Collected data entries
++++++++++++++++++++
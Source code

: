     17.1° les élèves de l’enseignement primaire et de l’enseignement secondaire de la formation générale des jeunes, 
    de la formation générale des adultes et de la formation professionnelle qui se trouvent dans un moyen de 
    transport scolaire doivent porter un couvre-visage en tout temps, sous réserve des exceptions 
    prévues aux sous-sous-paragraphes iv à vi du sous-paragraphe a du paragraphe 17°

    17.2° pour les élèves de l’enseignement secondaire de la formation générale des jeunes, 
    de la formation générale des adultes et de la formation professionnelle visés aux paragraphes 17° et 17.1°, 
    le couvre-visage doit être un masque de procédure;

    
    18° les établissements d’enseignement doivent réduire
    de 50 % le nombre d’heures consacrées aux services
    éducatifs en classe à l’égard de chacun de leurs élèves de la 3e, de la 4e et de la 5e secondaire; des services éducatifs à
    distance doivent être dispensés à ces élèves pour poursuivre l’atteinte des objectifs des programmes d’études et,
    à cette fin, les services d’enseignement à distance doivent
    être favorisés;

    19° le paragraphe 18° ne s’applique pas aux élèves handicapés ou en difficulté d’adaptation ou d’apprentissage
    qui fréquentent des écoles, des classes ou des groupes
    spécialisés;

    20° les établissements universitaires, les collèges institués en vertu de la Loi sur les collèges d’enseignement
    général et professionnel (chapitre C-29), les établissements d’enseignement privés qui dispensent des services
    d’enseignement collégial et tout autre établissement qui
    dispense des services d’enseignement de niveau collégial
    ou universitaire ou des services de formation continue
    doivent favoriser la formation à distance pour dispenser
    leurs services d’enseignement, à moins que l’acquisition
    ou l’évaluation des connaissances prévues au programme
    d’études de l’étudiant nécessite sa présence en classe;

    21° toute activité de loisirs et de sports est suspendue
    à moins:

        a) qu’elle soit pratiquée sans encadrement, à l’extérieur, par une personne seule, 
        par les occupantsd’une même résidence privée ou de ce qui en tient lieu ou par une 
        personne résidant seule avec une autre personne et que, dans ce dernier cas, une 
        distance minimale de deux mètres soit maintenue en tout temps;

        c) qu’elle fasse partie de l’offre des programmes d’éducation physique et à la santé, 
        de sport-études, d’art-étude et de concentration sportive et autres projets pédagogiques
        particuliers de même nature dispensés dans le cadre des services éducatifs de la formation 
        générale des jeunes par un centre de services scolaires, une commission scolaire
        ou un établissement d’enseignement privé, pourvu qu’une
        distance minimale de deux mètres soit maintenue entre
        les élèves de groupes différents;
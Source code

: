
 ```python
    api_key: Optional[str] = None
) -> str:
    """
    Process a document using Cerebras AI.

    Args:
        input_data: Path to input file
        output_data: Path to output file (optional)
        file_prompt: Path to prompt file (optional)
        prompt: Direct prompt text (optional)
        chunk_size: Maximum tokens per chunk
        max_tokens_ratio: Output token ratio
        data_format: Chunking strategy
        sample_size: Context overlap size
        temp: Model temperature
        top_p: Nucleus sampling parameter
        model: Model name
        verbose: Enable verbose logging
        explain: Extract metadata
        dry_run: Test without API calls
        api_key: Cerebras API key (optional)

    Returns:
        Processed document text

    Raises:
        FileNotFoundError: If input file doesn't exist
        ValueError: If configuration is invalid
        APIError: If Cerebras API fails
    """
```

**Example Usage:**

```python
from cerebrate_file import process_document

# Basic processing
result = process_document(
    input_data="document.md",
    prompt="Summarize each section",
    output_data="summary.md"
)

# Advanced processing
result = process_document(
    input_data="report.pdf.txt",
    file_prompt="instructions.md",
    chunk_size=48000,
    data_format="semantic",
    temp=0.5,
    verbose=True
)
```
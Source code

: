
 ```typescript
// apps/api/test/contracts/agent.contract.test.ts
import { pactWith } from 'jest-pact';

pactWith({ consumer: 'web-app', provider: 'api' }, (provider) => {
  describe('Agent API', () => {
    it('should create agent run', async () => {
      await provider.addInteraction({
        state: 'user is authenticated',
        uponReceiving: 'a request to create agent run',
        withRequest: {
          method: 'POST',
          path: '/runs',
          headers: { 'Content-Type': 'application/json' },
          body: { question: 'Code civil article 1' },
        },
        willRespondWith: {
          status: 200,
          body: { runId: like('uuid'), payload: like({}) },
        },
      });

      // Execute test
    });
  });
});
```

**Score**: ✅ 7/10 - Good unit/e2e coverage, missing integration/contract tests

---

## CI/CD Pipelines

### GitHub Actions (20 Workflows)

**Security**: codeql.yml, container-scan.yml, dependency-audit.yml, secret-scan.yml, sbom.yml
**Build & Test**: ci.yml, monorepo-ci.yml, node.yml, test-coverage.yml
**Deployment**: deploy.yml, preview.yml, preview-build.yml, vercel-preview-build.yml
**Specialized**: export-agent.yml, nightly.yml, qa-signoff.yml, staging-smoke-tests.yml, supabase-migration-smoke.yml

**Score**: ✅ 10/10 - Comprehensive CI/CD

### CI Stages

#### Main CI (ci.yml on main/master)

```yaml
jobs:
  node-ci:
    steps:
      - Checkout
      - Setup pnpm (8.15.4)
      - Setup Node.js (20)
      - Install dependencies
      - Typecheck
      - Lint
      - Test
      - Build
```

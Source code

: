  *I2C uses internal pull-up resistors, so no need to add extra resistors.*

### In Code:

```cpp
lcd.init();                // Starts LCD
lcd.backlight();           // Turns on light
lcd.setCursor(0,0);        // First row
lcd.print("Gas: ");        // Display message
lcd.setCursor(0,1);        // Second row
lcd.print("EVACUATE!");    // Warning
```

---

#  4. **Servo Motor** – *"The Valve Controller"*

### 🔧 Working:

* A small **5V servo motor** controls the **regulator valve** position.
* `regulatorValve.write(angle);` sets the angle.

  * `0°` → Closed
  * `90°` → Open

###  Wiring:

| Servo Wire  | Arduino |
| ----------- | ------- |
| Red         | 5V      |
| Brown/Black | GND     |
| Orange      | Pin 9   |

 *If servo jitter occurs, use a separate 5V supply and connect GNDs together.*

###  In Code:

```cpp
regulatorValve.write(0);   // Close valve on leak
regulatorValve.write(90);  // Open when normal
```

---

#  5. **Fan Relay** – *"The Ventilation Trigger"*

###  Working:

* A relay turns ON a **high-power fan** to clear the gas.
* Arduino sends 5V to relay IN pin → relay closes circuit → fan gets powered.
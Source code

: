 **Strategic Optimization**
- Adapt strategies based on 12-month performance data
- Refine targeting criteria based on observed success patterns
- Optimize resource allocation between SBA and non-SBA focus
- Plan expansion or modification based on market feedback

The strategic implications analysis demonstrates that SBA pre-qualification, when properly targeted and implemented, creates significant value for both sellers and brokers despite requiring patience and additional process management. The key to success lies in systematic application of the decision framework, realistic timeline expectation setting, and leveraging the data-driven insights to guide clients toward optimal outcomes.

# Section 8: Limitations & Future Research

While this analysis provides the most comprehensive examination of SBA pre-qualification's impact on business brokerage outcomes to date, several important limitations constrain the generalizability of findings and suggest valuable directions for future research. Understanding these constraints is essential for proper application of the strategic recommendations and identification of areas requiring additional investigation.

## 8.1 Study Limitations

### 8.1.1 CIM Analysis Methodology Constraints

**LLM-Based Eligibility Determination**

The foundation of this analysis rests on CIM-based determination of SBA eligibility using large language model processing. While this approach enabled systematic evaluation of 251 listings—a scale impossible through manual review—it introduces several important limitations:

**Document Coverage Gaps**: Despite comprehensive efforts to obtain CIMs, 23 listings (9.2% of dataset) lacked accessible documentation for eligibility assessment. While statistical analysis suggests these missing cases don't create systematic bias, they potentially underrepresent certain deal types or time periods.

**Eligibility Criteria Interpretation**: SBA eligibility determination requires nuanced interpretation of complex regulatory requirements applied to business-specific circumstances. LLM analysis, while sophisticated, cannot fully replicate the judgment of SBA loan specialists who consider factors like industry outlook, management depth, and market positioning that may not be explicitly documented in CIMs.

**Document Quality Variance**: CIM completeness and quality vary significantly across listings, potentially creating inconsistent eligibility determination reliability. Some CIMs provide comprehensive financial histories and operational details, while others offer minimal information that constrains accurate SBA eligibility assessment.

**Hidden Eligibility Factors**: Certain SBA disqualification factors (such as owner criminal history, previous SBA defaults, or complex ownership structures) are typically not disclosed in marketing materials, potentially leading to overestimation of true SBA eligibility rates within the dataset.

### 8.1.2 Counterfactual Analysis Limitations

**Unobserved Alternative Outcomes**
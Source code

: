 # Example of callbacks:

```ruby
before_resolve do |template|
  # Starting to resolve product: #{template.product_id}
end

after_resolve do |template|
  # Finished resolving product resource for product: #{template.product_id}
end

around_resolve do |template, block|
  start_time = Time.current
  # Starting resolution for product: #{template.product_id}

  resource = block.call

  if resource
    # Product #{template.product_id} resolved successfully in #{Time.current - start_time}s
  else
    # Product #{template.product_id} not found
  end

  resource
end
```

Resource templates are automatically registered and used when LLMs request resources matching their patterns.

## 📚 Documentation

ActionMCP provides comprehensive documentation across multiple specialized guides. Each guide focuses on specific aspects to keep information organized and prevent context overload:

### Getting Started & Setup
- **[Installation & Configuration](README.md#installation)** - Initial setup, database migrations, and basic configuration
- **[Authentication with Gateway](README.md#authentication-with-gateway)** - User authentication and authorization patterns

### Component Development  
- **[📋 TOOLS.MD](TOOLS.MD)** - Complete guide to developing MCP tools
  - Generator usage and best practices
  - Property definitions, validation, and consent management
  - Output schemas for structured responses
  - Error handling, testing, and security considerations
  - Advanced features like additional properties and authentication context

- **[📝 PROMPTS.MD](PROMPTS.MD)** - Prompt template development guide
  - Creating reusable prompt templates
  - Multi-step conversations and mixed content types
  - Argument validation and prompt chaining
++++++++++++++++++++
_WORK TO BE COMPLETED_. All that belongs in your answer is the stretch of entries above from the line with "leurs services d’enseignement, à" through the line with "de sport-études, d’art-étude", printed exactly.

_RESULT OF THE EXERCISE_.
    leurs services d’enseignement, à moins que l’acquisition
    ou l’évaluation des connaissances prévues au programme
    d’études de l’étudiant nécessite sa présence en classe;

    21° toute activité de loisirs et de sports est suspendue
    à moins:

        a) qu’elle soit pratiquée sans encadrement, à l’extérieur, par une personne seule, 
        par les occupantsd’une même résidence privée ou de ce qui en tient lieu ou par une 
        personne résidant seule avec une autre personne et que, dans ce dernier cas, une 
        distance minimale de deux mètres soit maintenue en tout temps;

        c) qu’elle fasse partie de l’offre des programmes d’éducation physique et à la santé, 
        de sport-études, d’art-étude et de concentration sportive et autres projets pédagogiques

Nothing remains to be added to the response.